Based on these filings, PG&E remains on track to have its Chapter 11 Plan confirmed by June 30, 2020, the deadline for participating in the state’s new go-forward wildfire fund. Upon emergence from Chapter 11, PG&E will be a financially stable company positioned to continue prioritizing safe operations and customer focus while meeting California’s energy needs and clean energy goals in a changed climate.

“Under our plan, the company will emerge from Chapter 11 as a reimagined utility with an enhanced safety structure, improved operations, and a board and management team focused on providing the safe, reliable, and clean energy our customers expect and deserve. Our 23,000 PG&E employees are striving every day to deliver that service and to build the utility of the future. We are committed to emerge from Chapter 11 by June 30, 2020, in a manner that allows us to help lead California toward the future, meeting the highest safety, governance, and operational standards,” said CEO and President of PG&E Corporation Bill Johnson.

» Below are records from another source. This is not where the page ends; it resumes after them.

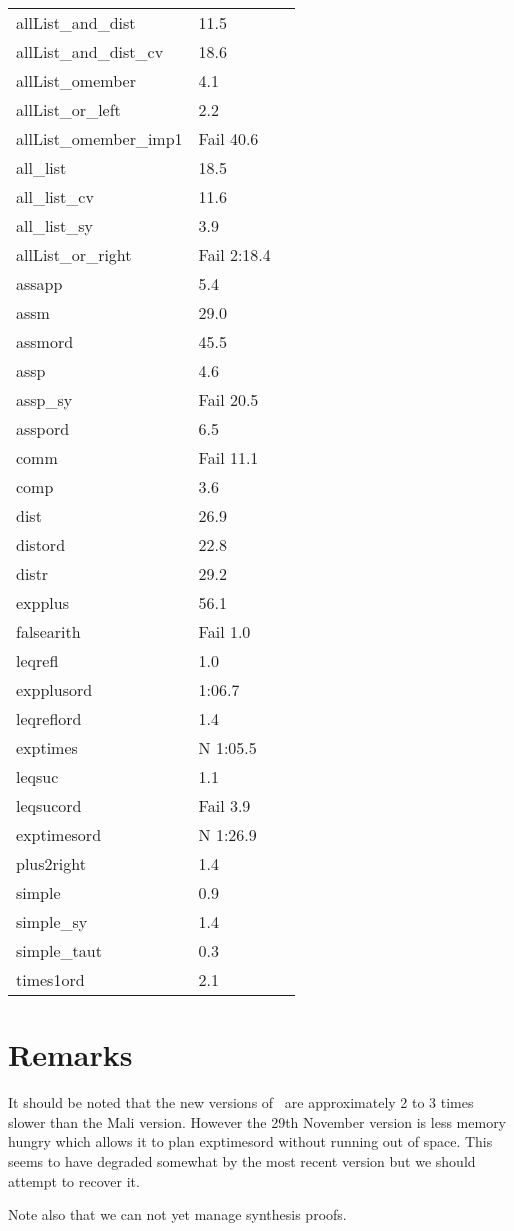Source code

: \begin{center}\begin{supertabular}[t]{llp{2in}}
allList\_and\_dist & 11.5 & \\
allList\_and\_dist\_cv & 18.6 & \\
allList\_omember & 4.1 & \\
allList\_or\_left & 2.2 & \\
allList\_omember\_imp1 & Fail 40.6 & \\
all\_list & 18.5 & \\
all\_list\_cv & 11.6 & \\
all\_list\_sy & 3.9 & \\
allList\_or\_right & Fail 2:18.4 & \\
assapp & 5.4 & \\
assm & 29.0 & \\
assmord & 45.5 & \\
assp & 4.6 & \\
assp\_sy & Fail 20.5 & \\
asspord & 6.5 & \\
comm & Fail 11.1 & \\
comp & 3.6 & \\
dist & 26.9 & \\
distord & 22.8 & \\
distr & 29.2 & \\
expplus & 56.1 & \\
falsearith & Fail 1.0 & \\
leqrefl & 1.0 & \\
expplusord & 1:06.7 & \\
leqreflord & 1.4 & \\
exptimes & N 1:05.5 & \\
leqsuc & 1.1 & \\
leqsucord & Fail 3.9 & \\
exptimesord & N 1:26.9 & \\
plus2right & 1.4 & \\
simple & 0.9 & \\
simple\_sy & 1.4 & \\
simple\_taut & 0.3 & \\
times1ord & 2.1 & \\
\end{supertabular}\end{center}

\section{Remarks}
It should be noted that the new versions of \lclam\ are approximately 
2 to 3 times slower than the Mali version.  However the 29th November
version is less memory
hungry which allows it to plan exptimesord without
running out of space.  This seems to have degraded somewhat by the
most recent version but we should attempt to recover it.

Note also that we can not yet manage synthesis proofs.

According to a related 8-K filing, JPMorgan Chase is serving as administrative agent for a $5.5 billion senior secured superpriority debtor-in-possession credit facilities in the form of a revolving credit facility in an aggregate amount of $3.5 billion, including a $1.5 billion letter of credit subfacility, a term loan facility in an aggregate principal amount of $1.5 billion and a delayed draw term loan facility in an aggregate principal amount of $500 million.

Borrowings under the DIP facilities are senior secured obligations of the Utility, secured by substantially all of the Utility’s assets and entitled to superpriority administrative expense claim status in the Utility’s Chapter 11 bankruptcy. The utility’s obligations under the DIP facilities are guaranteed by PG&E Corporation. The DIP facilities mature on December 31, 2020, subject to the utility’s option to extend the maturity to December 31, 2021.

Citibank is serving as collateral agent for the facility.

San Francisco-based Pacific Gas and Electric Company provides natural gas and electric service to approximately 16 million people.